#### Exercise materials ####
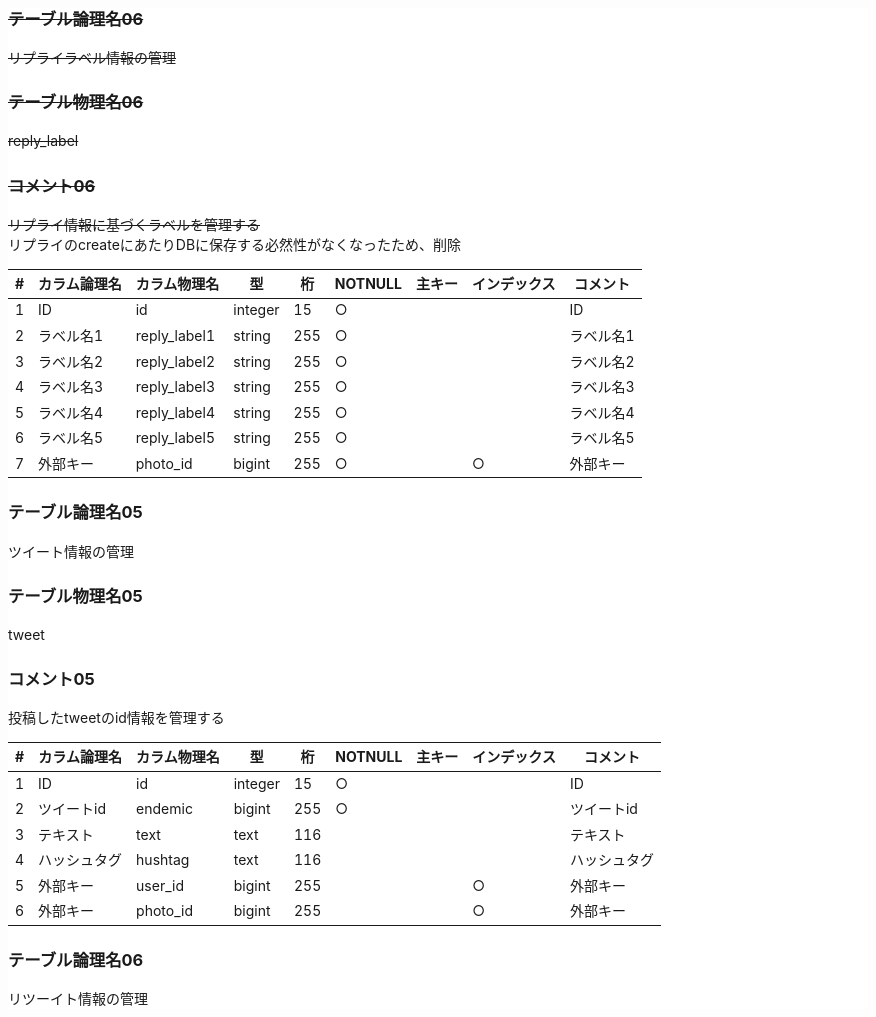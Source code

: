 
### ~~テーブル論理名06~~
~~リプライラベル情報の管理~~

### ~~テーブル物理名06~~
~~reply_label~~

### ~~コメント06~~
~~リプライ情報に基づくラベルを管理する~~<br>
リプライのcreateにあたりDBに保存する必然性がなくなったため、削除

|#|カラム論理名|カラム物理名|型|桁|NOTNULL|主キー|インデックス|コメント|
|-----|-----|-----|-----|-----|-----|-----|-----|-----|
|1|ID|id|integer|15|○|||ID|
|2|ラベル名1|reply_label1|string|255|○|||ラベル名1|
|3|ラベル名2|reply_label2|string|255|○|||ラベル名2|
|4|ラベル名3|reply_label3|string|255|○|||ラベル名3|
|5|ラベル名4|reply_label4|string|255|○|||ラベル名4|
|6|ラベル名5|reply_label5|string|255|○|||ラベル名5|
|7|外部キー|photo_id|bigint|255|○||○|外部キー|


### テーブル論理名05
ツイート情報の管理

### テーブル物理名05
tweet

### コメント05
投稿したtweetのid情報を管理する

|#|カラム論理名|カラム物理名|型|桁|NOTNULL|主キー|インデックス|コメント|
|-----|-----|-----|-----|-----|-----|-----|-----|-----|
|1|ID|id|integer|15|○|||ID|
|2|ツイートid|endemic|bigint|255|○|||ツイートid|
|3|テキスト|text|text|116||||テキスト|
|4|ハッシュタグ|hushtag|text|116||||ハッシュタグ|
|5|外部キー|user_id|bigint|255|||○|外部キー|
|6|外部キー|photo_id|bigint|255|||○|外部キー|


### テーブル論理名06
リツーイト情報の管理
####
#### Exercise materials ####
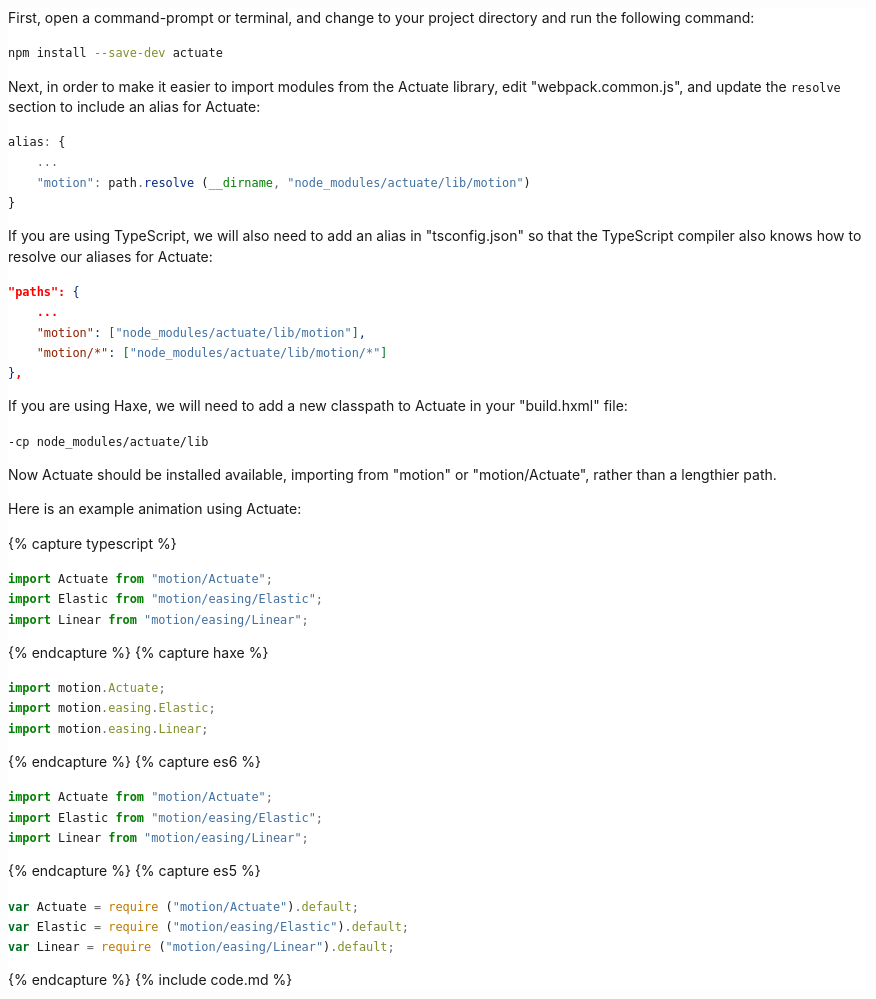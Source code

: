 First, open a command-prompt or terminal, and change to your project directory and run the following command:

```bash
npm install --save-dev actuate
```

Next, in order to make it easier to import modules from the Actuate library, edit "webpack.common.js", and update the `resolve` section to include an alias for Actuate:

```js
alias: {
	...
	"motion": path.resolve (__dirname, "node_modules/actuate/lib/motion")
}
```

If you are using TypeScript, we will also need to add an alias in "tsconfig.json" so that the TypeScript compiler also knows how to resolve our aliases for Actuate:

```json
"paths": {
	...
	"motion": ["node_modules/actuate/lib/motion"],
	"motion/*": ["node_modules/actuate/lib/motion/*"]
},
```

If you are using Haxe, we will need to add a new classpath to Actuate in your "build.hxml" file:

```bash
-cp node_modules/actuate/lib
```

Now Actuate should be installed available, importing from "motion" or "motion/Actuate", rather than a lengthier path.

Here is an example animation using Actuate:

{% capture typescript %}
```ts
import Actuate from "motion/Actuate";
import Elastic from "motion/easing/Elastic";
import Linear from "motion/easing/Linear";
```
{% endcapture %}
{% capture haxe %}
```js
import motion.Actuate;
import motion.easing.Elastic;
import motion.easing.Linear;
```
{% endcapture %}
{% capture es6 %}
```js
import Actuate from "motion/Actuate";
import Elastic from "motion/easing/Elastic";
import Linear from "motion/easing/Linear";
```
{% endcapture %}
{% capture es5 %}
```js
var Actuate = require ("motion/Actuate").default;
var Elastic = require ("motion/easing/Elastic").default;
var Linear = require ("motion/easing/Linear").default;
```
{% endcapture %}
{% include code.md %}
####
**Work required**
Lines holding "外部キー" in the data above: copy each of them.

**Answer to the problem**
|7|外部キー|photo_id|bigint|255|○||○|外部キー|
|5|外部キー|user_id|bigint|255|||○|外部キー|
|6|外部キー|photo_id|bigint|255|||○|外部キー|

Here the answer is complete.